- The sculpture in 2022
- Artist: Catherine Mayer
- Year: 2011
- Location: Seattle, Washington, U.S.
- 47°36′51.9″N 122°20′33.6″W﻿ / ﻿47.614417°N 122.342667°W

= The Red Popsicle =

2011 sculpture by Catherine Mayer

The Red Popsicle (also known as Giant Red Twin Popsicle or simply Popsicle) is a 2011 sculpture by Catherine Mayer, installed in Seattle's Belltown neighborhood, in the U.S. state of Washington.

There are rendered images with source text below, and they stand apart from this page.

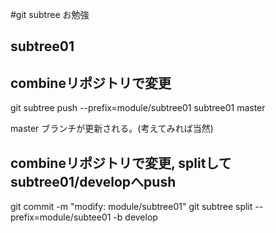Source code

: #git subtree お勉強

## subtree01

## combineリポジトリで変更

git subtree push --prefix=module/subtree01 subtree01 master

master ブランチが更新される。(考えてみれば当然)

## combineリポジトリで変更, splitしてsubtree01/developへpush

git commit -m "modify: module/subtree01"
git subtree split --prefix=module/subtee01 -b develop
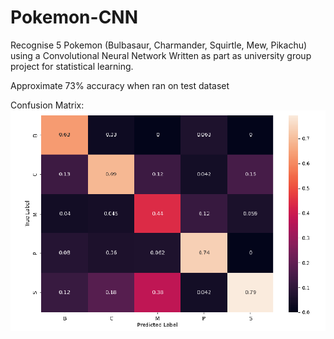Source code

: # Pokemon-CNN
Recognise 5 Pokemon (Bulbasaur, Charmander, Squirtle, Mew, Pikachu) using a Convolutional Neural Network
Written as part as university group project for statistical learning.

Approximate 73% accuracy when ran on test dataset

Confusion Matrix:
![Screenshot](cnn_cm.png)
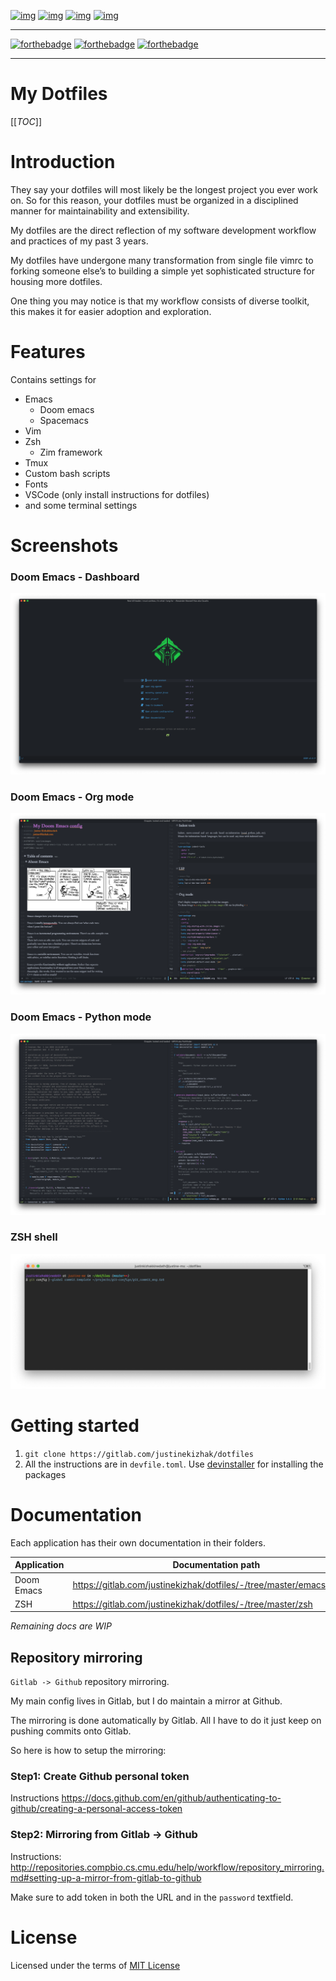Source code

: [![img](https://img.shields.io/badge/Made_in-Doom_Emacs-blue?style=for-the-badge)](https://github.com/hlissner/doom-emacs)
[![img](https://img.shields.io/badge/license-mit-blueviolet?style=for-the-badge)]()
[![img](https://i.imgur.com/G9YJUZI.png)](https://www.instagram.com/alka1e)
[![img](http://i.imgur.com/tXSoThF.png)](https://twitter.com/alka1e)

---

[![forthebadge](https://forthebadge.com/images/badges/built-with-love.svg)](https://forthebadge.com)
[![forthebadge](https://forthebadge.com/images/badges/built-with-swag.svg)](https://forthebadge.com)
[![forthebadge](https://forthebadge.com/images/badges/60-percent-of-the-time-works-every-time.svg)](https://forthebadge.com)

---

# My Dotfiles

[[_TOC_]]

# Introduction

They say your dotfiles will most likely be the longest project you ever work on. So for this reason, your dotfiles must be organized in a disciplined manner for maintainability and extensibility.

My dotfiles are the direct reflection of my software development workflow and practices of my past 3 years.

My dotfiles have undergone many transformation from single file vimrc to forking someone else&rsquo;s to building a simple yet sophisticated structure for housing more dotfiles.

One thing you may notice is that my workflow consists of diverse toolkit, this makes it for easier adoption and exploration.

# Features

Contains settings for

- Emacs
  - Doom emacs
  - Spacemacs
- Vim
- Zsh
  - Zim framework
- Tmux
- Custom bash scripts
- Fonts
- VSCode (only install instructions for dotfiles)
- and some terminal settings

# Screenshots

### Doom Emacs - Dashboard

![img](./emacs/doom.d/images/dashboard.png)

### Doom Emacs - Org mode

![img](./emacs/doom.d/images/org-mode.png)

### Doom Emacs - Python mode

![img](./emacs/doom.d/images/python-mode.png)

### ZSH shell

![img](./zsh/images/zsh.png)

# Getting started

1.  `git clone https://gitlab.com/justinekizhak/dotfiles`
2.  All the instructions are in `devfile.toml`. Use [devinstaller](https://gitlab.com/devinstaller/devinstaller) for installing the packages

# Documentation

Each application has their own documentation in their folders.

| Application | Documentation path                                                     |
| ----------- | ---------------------------------------------------------------------- |
| Doom Emacs  | <https://gitlab.com/justinekizhak/dotfiles/-/tree/master/emacs/doom.d> |
| ZSH         | <https://gitlab.com/justinekizhak/dotfiles/-/tree/master/zsh>          |

_Remaining docs are WIP_

## Repository mirroring

`Gitlab -> Github` repository mirroring.

My main config lives in Gitlab, but I do maintain a mirror at Github.

The mirroring is done automatically by Gitlab. All I have to do it just keep on pushing commits onto Gitlab.

So here is how to setup the mirroring:

### Step1: Create Github personal token

Instructions <https://docs.github.com/en/github/authenticating-to-github/creating-a-personal-access-token>

### Step2: Mirroring from Gitlab -> Github

Instructions: <http://repositories.compbio.cs.cmu.edu/help/workflow/repository_mirroring.md#setting-up-a-mirror-from-gitlab-to-github>

Make sure to add token in both the URL and in the `password` textfield.

# License

Licensed under the terms of [MIT License](LICENSE.md)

== Description and history ==
The 17-foot steel and epoxy artwork was installed at the intersection of Fourth and Blanchard outside the building of the same name in early June 2011.

== Reception ==
Christina Ausley of the Seattle Post-Intelligencer described the sculpture as "public pop art that looks good enough to eat, but sadly is not". The newspaper also included the artwork in a 2021 list of "24 of Seattle's quirkiest landmarks". Bradley Foster included the sculpture in Thrillist's 2014 list of "10 secret Seattle things you didn't know existed". Sean Keeley and Sarah Anne Lloyd included the work in Curbed Seattles 2019 list of "30 notable public art spots in Seattle".